CARLSBAD, CA — The other night, Gizmodo editor Brian Lam and I were talking about what he'd learned about Bill Gates's brain. Our conclusion: Like an overstuffed hard drive, he needs defragging — the utility that rebuilds a drive bit by bit to put it in proper working order. Buried in software wizardry, Gates has lost touch with what people want to do with technology. But why pick on Gates? None of the speakers at the D6 conference, held in this Southern California seaside town, have shown they have much in the way of ideas.
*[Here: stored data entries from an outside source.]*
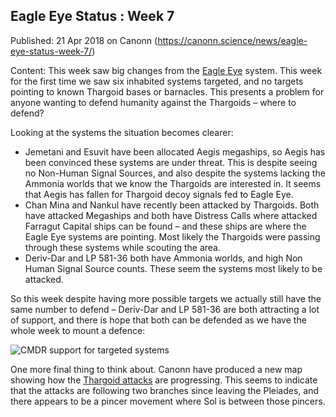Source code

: ## Eagle Eye Status : Week 7

Published: 21 Apr 2018 on Canonn (https://canonn.science/news/eagle-eye-status-week-7/)

Content: This week saw big changes from the [Eagle Eye](https://canonn.science/codex/eagle-eye-installations/) system. This week for the first time we saw six inhabited systems targeted, and no targets pointing to known Thargoid bases or barnacles. This presents a problem for anyone wanting to defend humanity against the Thargoids – where to defend?

Looking at the systems the situation becomes clearer:

- Jemetani and Esuvit have been allocated Aegis megaships, so Aegis has been convinced these systems are under threat. This is despite seeing no Non-Human Signal Sources, and also despite the systems lacking the Ammonia worlds that we know the Thargoids are interested in. It seems that Aegis has fallen for Thargoid decoy signals fed to Eagle Eye.
- Chan Mina and Nankul have recently been attacked by Thargoids. Both have attacked Megaships and both have Distress Calls where attacked Farragut Capital ships can be found – and these ships are where the Eagle Eye systems are pointing. Most likely the Thargoids were passing through these systems while scouting the area.
- Deriv-Dar and LP 581-36 both have Ammonia worlds, and high Non Human Signal Source counts. These seem the systems most likely to be attacked.

So this week despite having more possible targets we actually still have the same number to defend – Deriv-Dar and LP 581-36 are both attracting a lot of support, and there is hope that both can be defended as we have the whole week to mount a defence:

![CMDR support for targeted systems](https://docs.google.com/spreadsheets/d/e/2PACX-1vR8J04FrEoJ_a4nPI6rIyIsH2X41iQmICUaxK_SwdvL8PVq1-CBDynCF1vo3oFNM5krjwotkaIrH5Al/pubchart?oid=1091672444&#038;format=image)

One more final thing to think about. Canonn have produced a new map showing how the [Thargoid attacks](https://map.canonn.technology/thargoid-attacks.html) are progressing. This seems to indicate that the attacks are following two branches since leaving the Pleiades, and there appears to be a pincer movement where Sol is between those pincers.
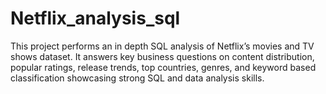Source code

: # Netflix_analysis_sql
This project performs an in depth SQL analysis of Netflix’s movies and TV shows dataset. It answers key business questions on content distribution, popular ratings, release trends, top countries, genres, and keyword based classification showcasing strong SQL and data analysis skills.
Jeff Bezos talked about Amazon.com's Kindle e-book; Activision's Bobby Kotick showed off a videogame; Sony's Howard Stringer unveiled a television. Barry Diller charmed everyone with his brilliance long enough that they forgot he really hasn't accomplished what he set out to on the Net. Michael Dell, Jerry Yang, and Jeff Bewkes simply seemed clueless to the realities of their business predicaments. Mark Zuckerberg proved terminally incapable of sharing. Only the last speaker of Wednesday night, Rupert Murdoch, showed any real spark.

Murdoch's one new idea of late — buying a newspaper, the very newspaper that produced the very conference series at which he appeared — was so old media, as one says dismissively in San Francisco coffeeshops. So last century. So over. One couldn't conceive of a bigger raised middle finger to the Valley's innovators. Yet Murdoch argued that he bought the Wall Street Journal because he was attached to news, not newspapers, and talked of delivering customized wireless alerts — just the sort of thing a mogul says at these conferences to seem passably clever, but he pulled it off.

What he is not attached to is journalism as it is practiced today. Today's reporters have brains overflowing with rules and rubrics, archaic practices that isolate them from the notion of writing interesting stories. Write for readers, not the Pulitzer Prize committee, Murdoch said.

How simple! How brilliant. How rather unlike Bill Gates. Perhaps it's not just the Microsoft founder's brain that needs a good working-through. Perhaps it's the entire media-technology complex that needs reformatting. Murdoch's iconoclasm is a good start. But only that. Do you want to defragment your industry? Click "yes" to continue.